------ PROVIDED RECORDS ------

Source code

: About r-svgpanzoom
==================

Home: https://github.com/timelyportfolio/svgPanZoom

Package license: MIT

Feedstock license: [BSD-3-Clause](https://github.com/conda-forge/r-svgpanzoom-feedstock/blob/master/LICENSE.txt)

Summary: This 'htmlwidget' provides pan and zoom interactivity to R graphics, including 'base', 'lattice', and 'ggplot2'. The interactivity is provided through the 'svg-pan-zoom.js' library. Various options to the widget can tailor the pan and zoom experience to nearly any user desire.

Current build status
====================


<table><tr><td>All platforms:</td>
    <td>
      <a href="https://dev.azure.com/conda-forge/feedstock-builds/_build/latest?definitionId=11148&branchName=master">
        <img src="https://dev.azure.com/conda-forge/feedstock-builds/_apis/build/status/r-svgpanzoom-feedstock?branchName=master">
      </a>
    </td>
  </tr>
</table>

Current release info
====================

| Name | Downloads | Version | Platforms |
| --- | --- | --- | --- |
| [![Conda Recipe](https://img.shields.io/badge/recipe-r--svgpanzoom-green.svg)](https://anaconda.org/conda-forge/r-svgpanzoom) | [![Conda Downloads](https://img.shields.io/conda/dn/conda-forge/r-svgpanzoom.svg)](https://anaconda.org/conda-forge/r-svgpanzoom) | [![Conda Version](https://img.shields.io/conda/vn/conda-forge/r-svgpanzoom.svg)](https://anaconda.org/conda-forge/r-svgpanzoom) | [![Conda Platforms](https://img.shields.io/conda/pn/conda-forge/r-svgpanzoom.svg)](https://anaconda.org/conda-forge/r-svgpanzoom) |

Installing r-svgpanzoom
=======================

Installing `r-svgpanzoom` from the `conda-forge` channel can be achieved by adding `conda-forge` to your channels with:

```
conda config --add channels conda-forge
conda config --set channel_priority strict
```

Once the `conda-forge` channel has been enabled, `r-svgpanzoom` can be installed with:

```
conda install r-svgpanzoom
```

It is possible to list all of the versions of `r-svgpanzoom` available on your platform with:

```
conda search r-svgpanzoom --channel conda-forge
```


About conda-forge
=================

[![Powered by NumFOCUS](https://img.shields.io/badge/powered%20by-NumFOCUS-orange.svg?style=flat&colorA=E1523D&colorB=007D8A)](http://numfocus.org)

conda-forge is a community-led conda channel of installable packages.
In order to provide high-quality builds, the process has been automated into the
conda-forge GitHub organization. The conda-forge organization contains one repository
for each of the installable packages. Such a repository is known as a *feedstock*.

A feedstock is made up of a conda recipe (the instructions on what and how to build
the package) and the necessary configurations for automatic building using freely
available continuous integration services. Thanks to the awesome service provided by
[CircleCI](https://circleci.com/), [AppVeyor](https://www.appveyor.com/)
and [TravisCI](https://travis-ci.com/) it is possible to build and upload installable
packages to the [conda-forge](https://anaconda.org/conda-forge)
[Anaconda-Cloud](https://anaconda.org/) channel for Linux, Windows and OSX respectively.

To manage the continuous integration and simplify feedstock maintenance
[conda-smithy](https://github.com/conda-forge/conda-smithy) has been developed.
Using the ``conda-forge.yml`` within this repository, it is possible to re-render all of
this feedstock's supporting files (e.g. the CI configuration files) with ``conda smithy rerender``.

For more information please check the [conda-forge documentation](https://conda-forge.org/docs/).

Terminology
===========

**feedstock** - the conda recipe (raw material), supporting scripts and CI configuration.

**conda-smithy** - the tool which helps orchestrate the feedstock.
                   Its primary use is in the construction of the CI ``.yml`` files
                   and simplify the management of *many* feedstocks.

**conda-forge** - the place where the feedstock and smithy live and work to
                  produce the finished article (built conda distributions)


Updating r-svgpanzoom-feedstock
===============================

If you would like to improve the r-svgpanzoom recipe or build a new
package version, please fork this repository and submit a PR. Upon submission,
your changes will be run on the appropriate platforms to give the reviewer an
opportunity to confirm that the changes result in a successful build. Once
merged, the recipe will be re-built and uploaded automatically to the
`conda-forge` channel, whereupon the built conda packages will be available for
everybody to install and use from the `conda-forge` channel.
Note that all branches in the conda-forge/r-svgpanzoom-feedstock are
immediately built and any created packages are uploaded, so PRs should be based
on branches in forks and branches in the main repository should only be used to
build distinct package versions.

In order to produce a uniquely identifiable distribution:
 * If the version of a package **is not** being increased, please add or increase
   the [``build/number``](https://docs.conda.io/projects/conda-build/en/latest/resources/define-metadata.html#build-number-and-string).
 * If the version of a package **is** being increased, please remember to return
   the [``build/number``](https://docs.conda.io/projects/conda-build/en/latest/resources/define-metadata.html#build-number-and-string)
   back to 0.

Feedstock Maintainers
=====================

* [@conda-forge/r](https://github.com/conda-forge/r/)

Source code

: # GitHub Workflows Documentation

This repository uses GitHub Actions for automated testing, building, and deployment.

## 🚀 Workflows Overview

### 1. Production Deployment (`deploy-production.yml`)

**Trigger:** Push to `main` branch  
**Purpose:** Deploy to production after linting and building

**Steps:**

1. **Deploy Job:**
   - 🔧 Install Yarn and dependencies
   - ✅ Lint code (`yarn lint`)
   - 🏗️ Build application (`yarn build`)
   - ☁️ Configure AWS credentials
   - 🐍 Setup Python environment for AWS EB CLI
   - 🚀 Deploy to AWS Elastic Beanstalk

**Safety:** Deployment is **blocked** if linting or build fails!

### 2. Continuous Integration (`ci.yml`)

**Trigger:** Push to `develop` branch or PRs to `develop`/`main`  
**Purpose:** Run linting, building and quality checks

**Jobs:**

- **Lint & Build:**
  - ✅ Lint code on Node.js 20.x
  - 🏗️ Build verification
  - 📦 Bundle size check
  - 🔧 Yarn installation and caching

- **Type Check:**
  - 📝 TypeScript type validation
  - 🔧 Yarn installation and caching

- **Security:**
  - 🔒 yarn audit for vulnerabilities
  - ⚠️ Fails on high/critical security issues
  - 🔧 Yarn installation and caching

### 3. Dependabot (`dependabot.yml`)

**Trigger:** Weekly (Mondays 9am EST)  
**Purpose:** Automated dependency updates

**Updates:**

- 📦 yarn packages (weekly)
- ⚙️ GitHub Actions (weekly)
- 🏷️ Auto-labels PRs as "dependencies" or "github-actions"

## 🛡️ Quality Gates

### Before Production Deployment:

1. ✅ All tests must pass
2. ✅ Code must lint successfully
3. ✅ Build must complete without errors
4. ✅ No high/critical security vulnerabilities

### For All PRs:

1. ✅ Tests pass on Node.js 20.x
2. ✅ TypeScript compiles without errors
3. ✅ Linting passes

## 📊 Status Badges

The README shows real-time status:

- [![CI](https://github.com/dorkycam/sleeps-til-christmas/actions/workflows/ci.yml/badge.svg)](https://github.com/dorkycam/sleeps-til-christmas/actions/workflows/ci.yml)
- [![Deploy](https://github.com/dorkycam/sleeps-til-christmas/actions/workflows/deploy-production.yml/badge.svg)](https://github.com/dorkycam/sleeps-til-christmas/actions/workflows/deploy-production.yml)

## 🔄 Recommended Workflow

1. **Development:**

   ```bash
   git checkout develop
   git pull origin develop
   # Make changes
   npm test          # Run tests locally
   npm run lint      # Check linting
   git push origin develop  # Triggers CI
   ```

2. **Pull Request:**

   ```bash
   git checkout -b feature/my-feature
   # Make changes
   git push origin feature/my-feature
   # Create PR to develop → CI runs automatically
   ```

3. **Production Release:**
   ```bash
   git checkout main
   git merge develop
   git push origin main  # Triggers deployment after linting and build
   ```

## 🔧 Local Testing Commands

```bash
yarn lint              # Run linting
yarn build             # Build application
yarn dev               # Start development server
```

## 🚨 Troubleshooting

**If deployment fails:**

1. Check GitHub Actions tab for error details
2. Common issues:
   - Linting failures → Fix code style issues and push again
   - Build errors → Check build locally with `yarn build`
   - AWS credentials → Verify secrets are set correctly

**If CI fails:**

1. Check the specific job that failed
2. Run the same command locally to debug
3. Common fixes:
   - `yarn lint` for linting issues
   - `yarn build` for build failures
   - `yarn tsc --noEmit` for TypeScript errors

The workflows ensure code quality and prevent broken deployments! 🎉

------

#### WHAT TO DO:
Using the records above, set down exactly the lines from the one with "4. ✅ No high/critical" through the one with "The README shows", inclusive, and nothing more.

#### RESULT OF THIS EXERCISE:
4. ✅ No high/critical security vulnerabilities

### For All PRs:

1. ✅ Tests pass on Node.js 20.x
2. ✅ TypeScript compiles without errors
3. ✅ Linting passes

## 📊 Status Badges

The README shows real-time status:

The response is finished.